** Material for the task follows **

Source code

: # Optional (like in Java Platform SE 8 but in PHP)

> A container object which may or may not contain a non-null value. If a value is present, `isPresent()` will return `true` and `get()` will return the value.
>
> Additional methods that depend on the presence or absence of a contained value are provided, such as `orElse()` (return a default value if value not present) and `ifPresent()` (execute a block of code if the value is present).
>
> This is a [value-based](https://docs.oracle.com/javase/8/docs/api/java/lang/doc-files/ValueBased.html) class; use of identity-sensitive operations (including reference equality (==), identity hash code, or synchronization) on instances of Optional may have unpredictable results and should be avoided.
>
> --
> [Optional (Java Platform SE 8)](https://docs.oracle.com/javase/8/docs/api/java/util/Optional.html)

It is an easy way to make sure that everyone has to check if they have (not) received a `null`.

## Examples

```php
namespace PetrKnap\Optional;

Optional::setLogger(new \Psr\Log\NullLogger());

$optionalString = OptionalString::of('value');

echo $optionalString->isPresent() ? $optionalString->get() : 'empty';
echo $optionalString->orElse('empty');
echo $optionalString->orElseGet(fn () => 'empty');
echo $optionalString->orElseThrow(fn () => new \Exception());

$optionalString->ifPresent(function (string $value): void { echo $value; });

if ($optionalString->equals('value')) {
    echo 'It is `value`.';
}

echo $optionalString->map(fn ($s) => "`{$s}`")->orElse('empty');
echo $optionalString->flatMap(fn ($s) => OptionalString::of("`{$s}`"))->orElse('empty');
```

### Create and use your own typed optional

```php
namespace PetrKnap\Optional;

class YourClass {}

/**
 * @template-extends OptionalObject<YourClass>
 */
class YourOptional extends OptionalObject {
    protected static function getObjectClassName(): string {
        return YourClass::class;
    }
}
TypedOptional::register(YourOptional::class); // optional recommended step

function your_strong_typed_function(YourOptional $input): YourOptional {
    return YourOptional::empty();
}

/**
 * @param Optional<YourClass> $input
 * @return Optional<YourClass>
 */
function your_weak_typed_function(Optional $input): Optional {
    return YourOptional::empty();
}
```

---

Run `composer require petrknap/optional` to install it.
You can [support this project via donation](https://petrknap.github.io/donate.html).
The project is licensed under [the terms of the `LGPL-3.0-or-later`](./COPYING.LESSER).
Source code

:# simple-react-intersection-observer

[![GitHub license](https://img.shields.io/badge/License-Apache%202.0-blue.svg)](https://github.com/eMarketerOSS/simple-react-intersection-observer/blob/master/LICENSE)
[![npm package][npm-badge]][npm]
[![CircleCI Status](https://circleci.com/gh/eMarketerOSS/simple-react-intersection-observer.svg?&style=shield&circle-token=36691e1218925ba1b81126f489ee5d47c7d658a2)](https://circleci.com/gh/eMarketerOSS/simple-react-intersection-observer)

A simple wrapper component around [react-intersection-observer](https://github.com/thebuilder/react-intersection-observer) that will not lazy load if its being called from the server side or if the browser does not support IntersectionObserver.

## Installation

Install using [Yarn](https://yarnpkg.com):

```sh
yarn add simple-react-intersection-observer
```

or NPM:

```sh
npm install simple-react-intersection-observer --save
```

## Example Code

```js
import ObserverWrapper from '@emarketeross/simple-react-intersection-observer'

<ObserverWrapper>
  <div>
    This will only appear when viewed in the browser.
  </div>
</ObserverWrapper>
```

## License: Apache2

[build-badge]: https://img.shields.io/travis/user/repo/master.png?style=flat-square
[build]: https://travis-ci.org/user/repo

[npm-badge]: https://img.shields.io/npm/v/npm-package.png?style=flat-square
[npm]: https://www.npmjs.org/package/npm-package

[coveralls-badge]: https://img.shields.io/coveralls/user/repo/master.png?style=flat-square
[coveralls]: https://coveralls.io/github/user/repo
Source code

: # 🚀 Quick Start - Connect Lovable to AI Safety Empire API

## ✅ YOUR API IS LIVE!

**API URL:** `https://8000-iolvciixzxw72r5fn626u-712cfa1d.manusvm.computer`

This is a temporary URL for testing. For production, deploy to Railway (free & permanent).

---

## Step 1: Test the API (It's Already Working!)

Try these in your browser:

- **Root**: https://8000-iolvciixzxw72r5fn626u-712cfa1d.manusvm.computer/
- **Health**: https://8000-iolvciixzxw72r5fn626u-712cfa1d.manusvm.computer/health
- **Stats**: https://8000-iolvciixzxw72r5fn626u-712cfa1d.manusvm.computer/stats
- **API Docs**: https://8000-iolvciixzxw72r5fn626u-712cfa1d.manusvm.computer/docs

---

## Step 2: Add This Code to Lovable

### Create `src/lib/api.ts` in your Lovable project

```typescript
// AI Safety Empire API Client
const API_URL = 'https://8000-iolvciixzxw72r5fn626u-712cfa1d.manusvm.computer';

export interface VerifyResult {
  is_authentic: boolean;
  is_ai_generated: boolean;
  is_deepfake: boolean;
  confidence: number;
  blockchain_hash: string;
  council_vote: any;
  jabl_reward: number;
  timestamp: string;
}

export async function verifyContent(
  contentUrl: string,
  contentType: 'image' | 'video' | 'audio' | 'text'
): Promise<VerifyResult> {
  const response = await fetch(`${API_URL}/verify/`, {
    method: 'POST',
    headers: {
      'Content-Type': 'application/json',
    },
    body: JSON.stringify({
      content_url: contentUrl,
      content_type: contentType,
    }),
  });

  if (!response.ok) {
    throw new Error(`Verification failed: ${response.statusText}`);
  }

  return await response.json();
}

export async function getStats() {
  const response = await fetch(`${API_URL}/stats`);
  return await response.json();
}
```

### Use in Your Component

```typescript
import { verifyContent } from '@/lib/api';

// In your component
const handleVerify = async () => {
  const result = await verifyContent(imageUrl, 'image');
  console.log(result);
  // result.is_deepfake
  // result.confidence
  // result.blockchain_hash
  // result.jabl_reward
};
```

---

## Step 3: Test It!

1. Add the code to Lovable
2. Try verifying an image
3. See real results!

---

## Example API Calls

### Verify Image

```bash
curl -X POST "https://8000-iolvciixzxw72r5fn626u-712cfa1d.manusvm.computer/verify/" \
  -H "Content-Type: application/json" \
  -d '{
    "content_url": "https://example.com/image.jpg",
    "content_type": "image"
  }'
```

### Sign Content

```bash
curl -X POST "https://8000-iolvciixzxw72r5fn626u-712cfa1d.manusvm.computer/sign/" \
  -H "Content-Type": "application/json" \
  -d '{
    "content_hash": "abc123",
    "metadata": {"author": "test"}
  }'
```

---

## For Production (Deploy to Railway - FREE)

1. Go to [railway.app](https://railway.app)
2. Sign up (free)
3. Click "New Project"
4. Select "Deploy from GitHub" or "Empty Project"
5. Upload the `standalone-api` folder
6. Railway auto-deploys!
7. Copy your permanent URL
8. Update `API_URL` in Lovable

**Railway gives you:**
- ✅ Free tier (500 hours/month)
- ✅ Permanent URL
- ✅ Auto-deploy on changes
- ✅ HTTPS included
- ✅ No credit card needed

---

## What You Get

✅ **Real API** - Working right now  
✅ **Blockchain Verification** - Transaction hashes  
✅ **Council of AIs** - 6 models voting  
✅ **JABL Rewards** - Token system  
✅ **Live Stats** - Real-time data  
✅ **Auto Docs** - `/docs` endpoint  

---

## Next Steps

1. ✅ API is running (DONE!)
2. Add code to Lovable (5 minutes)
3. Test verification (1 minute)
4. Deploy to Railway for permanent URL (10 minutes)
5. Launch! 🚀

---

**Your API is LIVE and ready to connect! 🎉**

** End of Material for the task **
** Material for the task follows **

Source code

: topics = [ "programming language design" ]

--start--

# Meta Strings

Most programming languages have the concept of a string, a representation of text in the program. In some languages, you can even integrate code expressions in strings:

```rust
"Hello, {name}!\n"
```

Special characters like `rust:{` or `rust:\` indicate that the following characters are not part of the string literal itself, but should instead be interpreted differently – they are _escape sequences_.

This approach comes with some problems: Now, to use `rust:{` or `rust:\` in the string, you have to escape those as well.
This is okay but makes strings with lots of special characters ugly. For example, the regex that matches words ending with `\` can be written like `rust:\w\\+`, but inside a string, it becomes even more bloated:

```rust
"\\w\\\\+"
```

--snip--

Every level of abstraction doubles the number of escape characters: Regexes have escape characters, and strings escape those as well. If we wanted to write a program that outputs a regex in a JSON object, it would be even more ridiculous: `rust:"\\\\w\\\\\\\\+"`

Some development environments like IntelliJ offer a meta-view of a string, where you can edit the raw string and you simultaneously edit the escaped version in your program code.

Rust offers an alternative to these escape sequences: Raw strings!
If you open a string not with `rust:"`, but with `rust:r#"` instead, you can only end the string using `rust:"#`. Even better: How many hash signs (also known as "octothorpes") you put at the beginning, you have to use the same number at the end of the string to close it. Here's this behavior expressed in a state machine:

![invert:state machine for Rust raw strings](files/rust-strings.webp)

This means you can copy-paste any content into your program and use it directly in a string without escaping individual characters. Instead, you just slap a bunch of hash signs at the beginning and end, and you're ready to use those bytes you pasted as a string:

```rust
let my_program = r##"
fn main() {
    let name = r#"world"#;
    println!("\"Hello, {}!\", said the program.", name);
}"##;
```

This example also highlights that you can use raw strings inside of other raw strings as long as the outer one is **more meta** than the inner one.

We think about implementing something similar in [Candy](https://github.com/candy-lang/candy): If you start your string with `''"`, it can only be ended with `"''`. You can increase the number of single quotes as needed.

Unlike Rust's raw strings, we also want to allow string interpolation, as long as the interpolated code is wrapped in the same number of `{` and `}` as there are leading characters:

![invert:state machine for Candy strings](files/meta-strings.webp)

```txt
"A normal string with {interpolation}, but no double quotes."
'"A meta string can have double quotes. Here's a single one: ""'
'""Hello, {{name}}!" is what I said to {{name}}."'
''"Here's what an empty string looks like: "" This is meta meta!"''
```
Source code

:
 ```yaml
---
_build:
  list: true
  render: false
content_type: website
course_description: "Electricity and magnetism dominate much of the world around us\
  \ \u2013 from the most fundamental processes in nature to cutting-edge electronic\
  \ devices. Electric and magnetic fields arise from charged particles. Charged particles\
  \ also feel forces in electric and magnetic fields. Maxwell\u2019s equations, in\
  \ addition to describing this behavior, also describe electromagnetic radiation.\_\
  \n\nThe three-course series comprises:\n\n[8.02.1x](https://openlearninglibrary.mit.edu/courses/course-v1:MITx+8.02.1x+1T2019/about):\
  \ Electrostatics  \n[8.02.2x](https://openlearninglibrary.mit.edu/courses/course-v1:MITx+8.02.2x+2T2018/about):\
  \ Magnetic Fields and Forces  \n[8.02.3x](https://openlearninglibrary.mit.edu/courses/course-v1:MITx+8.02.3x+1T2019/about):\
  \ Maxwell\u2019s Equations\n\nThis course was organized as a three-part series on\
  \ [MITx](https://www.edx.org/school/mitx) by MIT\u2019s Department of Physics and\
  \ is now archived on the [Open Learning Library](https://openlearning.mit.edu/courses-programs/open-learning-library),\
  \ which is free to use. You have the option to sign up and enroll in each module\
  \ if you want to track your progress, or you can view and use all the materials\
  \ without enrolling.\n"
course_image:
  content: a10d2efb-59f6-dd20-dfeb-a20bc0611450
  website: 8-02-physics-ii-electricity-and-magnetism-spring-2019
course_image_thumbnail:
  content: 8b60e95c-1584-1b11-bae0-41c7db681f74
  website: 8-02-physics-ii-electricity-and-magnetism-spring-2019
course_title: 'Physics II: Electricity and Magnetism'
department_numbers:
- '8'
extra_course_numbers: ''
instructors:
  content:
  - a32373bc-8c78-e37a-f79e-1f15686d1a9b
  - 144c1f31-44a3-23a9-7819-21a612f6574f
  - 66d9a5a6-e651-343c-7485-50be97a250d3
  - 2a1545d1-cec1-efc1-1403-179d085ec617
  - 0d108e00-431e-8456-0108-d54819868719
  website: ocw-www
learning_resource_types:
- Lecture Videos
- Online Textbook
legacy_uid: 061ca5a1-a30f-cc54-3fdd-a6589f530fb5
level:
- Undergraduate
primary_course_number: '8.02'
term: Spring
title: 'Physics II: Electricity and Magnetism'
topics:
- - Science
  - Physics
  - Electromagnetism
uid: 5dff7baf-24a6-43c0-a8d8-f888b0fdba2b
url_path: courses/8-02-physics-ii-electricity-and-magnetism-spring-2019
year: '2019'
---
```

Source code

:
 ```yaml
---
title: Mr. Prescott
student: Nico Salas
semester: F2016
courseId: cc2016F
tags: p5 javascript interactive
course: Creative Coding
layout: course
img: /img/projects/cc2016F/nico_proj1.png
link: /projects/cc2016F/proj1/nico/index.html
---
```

** End of Material for the task **

__What the exercise asks__.
Copy the lines of the data above exactly as written, beginning with the line containing "1. Add the code to Lovable" and ending with the line containing "4. Deploy to", and leave out all other lines.

__Written response__.
1. Add the code to Lovable
2. Try verifying an image
3. See real results!

---

## Example API Calls

### Verify Image

```bash
curl -X POST "https://8000-iolvciixzxw72r5fn626u-712cfa1d.manusvm.computer/verify/" \
  -H "Content-Type: application/json" \
  -d '{
    "content_url": "https://example.com/image.jpg",
    "content_type": "image"
  }'
```

### Sign Content

```bash
curl -X POST "https://8000-iolvciixzxw72r5fn626u-712cfa1d.manusvm.computer/sign/" \
  -H "Content-Type": "application/json" \
  -d '{
    "content_hash": "abc123",
    "metadata": {"author": "test"}
  }'
```

---

## For Production (Deploy to Railway - FREE)

1. Go to [railway.app](https://railway.app)
2. Sign up (free)
3. Click "New Project"
4. Select "Deploy from GitHub" or "Empty Project"
5. Upload the `standalone-api` folder
6. Railway auto-deploys!
7. Copy your permanent URL
8. Update `API_URL` in Lovable

**Railway gives you:**
- ✅ Free tier (500 hours/month)
- ✅ Permanent URL
- ✅ Auto-deploy on changes
- ✅ HTTPS included
- ✅ No credit card needed

---

## What You Get

✅ **Real API** - Working right now  
✅ **Blockchain Verification** - Transaction hashes  
✅ **Council of AIs** - 6 models voting  
✅ **JABL Rewards** - Token system  
✅ **Live Stats** - Real-time data  
✅ **Auto Docs** - `/docs` endpoint  

---

## Next Steps

1. ✅ API is running (DONE!)
2. Add code to Lovable (5 minutes)
3. Test verification (1 minute)
4. Deploy to Railway for permanent URL (10 minutes)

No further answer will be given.